My Weight

I posted a new weight, i sort of started it all over on the weight scale because i hadn’t weighed in in so long. So that is updated and now i’m ready to track my losses!

Sunday december 14th, a new view

Today is sunday the 14th of december 2008. I have tried many times to lose weight and have given up almost every time. I’m unhappy with how I look and how I feel. I’m so uncomfortable in my own skin and extremely self-conscious. My Fiance loves me the way I am but I know that if i lost weight we’d have a better relationship. I’m tired of starting a diet just to give up. Making excuse after excuse for why I can’t eat healthy this day or why I deserve to eat bad. If I’m trying to reward myself it should be with something healthy because truly when I lose all the weight, that day will be the best reward. I eat when I’m upset, and I also eat when I’m bored. Choosing a hobby will help me take my mind off of what’s upseting me, and will also help me from getting bored. I think if i do get bored, getting up and going for a walk or clean or exercise would be a great way to keep my mind and body occupied. I’m unhappy all the time, i’m at a breaking point, I’m so disappointed with myself for not being able to stick with a weight loss program. And I’m angry with myself for not having the will power to accomplish this goal. I want to do this so bad. I need to do this for my health physically but also for my mental health.

My first goal is to work on making the portions i eat smaller, and to drink more water. I’m going to cut out bad sugars, caffiene, and eat less carbs. I will work out at least 2 times a week.

My first weight loss goal… I will lose 30 pounds four months from this post. Which would be 04/14/2009.

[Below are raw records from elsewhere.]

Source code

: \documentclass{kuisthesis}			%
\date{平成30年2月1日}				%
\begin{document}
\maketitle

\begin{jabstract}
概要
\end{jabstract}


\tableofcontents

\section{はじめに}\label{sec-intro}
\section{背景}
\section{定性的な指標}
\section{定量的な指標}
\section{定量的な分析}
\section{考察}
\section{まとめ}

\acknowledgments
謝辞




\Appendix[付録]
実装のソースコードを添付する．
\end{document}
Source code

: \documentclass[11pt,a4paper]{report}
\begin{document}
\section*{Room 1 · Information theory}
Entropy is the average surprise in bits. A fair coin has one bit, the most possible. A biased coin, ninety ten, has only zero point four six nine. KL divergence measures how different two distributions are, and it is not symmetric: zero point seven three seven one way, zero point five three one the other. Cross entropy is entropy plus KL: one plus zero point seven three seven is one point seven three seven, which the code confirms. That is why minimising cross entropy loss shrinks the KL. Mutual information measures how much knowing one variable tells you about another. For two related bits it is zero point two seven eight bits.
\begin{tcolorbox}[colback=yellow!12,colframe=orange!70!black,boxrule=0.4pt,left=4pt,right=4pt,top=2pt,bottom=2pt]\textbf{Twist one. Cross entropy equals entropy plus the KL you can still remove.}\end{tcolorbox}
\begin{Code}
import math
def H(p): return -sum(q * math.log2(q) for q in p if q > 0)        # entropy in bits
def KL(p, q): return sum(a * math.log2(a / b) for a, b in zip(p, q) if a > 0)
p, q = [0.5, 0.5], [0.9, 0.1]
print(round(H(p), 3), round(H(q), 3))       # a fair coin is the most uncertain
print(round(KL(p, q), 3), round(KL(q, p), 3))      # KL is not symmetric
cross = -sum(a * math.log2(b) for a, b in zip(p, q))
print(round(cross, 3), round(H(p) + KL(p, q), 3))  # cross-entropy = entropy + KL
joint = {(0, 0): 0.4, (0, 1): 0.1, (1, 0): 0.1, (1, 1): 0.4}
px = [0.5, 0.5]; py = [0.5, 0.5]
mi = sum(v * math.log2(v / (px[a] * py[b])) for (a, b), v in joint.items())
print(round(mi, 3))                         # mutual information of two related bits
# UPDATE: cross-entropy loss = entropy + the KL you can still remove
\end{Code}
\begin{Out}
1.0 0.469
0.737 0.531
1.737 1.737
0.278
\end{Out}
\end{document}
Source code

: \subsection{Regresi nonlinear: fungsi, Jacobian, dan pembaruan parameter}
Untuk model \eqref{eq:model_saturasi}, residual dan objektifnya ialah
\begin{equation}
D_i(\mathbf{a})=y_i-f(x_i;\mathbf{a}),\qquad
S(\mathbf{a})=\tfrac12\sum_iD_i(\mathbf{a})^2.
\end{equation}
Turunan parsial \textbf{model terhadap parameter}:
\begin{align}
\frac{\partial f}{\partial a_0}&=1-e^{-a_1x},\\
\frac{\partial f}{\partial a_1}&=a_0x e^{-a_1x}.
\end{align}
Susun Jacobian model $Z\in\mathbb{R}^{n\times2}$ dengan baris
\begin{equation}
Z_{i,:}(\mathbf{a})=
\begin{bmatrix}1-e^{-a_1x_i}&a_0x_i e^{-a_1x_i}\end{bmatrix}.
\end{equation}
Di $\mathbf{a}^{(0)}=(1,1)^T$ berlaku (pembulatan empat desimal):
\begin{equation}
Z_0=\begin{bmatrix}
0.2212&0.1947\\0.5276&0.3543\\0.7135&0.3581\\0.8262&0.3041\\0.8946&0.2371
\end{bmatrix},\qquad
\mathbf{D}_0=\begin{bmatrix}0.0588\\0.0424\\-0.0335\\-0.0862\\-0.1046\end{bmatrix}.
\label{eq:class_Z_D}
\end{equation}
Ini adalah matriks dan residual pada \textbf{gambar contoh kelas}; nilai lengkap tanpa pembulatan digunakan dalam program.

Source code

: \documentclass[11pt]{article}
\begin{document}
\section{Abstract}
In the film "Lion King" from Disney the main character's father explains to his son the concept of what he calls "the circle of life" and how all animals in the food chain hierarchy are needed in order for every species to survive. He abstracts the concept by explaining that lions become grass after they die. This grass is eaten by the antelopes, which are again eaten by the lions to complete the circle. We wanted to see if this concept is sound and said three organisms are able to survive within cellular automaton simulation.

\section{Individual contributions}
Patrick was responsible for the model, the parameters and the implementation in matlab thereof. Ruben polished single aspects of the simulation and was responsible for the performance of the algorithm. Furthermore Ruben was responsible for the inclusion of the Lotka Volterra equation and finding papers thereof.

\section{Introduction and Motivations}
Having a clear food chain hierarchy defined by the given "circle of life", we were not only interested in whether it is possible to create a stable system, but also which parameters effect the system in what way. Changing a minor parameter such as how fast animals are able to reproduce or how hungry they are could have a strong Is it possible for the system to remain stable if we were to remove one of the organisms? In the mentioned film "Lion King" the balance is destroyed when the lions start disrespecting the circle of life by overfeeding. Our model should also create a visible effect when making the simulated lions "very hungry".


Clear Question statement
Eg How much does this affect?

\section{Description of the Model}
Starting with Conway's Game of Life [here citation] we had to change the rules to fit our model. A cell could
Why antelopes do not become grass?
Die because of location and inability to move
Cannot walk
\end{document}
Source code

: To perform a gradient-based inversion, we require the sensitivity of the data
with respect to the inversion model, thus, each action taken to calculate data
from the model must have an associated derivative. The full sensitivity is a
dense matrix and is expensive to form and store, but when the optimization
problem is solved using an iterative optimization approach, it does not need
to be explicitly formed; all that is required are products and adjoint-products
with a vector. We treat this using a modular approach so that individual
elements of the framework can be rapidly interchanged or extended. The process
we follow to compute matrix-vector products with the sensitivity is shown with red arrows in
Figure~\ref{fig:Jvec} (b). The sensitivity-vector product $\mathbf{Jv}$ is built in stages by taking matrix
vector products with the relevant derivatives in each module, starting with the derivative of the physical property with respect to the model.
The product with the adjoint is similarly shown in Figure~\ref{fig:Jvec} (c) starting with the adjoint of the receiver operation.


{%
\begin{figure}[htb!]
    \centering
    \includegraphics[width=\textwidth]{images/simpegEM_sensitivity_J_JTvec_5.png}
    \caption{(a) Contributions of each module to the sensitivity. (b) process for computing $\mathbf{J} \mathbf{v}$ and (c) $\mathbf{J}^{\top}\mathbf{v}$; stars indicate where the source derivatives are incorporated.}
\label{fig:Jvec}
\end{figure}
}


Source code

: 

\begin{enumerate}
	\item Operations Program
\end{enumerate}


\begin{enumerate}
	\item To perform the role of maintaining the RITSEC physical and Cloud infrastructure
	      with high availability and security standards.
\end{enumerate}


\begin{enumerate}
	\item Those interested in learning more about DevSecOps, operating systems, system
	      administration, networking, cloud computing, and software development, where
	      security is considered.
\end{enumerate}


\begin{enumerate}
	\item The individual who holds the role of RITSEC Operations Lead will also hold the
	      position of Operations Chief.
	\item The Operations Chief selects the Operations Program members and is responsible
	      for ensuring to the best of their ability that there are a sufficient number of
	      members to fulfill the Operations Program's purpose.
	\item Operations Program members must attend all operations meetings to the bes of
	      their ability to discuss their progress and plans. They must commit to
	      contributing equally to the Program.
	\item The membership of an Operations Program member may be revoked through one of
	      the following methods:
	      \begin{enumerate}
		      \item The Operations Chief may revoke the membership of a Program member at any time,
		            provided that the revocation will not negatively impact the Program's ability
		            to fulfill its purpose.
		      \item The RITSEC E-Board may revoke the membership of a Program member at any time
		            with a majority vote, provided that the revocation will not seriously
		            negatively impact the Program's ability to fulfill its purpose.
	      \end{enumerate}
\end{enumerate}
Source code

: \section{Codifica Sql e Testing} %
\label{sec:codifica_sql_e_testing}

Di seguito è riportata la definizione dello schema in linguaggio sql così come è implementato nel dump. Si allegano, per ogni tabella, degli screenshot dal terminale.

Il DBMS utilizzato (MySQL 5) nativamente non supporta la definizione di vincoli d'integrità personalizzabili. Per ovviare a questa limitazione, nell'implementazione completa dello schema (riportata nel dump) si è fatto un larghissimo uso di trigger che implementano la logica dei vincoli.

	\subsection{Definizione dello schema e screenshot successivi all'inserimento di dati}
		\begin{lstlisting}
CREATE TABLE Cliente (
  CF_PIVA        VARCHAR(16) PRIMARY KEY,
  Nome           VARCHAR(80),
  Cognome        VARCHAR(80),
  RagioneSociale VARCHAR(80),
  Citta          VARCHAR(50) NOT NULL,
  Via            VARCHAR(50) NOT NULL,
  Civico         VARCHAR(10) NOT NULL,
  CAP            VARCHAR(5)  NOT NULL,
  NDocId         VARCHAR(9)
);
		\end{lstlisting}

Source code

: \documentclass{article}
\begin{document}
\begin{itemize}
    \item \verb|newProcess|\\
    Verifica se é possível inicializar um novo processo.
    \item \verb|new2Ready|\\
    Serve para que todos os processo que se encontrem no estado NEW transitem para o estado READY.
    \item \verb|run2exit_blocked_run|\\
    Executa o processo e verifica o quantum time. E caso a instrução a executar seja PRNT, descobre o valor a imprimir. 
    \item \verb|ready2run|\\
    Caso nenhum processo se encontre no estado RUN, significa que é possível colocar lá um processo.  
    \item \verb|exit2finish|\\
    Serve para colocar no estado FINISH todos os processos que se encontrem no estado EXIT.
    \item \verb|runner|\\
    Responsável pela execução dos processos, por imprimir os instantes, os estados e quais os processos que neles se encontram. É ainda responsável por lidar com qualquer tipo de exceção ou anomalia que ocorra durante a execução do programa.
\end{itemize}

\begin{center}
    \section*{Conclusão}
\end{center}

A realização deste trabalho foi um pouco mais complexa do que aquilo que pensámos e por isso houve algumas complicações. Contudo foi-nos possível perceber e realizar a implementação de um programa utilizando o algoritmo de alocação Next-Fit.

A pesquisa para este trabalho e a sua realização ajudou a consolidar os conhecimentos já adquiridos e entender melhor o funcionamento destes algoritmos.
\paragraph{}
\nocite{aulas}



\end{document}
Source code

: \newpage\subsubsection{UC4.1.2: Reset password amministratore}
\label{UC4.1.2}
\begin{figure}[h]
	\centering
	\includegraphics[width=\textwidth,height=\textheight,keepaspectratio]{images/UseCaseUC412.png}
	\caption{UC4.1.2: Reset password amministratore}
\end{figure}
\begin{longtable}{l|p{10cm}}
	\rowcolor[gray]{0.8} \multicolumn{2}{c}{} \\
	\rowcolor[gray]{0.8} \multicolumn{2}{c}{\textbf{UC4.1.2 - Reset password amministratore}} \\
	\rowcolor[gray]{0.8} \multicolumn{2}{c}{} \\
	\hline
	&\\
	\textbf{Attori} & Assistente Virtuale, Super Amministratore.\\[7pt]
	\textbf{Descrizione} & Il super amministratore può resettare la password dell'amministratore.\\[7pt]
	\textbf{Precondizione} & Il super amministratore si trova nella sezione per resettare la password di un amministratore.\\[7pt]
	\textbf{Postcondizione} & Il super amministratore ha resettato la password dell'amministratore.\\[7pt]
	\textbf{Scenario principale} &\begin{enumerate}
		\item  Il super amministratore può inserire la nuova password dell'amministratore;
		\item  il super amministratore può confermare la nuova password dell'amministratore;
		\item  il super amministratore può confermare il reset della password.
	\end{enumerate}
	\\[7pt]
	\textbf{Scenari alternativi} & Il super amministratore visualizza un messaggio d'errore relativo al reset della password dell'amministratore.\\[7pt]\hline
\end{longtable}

I will post my weight tomorrow.

Ready for the change!

That’s it I can’t do this anymore, i can’t sit around and be lazy and let my body get worse. I have a 15 pound weight loss goal by 12/25/2008 starting tomorrow 9/20/2008. In those three months of dieting and exercise, i must show complete dedication and determination. Then when chris and i get back from Texas, i will be able to start a very intense diet. It is safe and very effective. I in two session which equals about 80 days. I could lose 80 pounds or more. I am very excited. My goal weight is 140, i  have 120 pounds to lose. But i can do it!! One small step at a time!! I AM GOING TO DO THIS!!!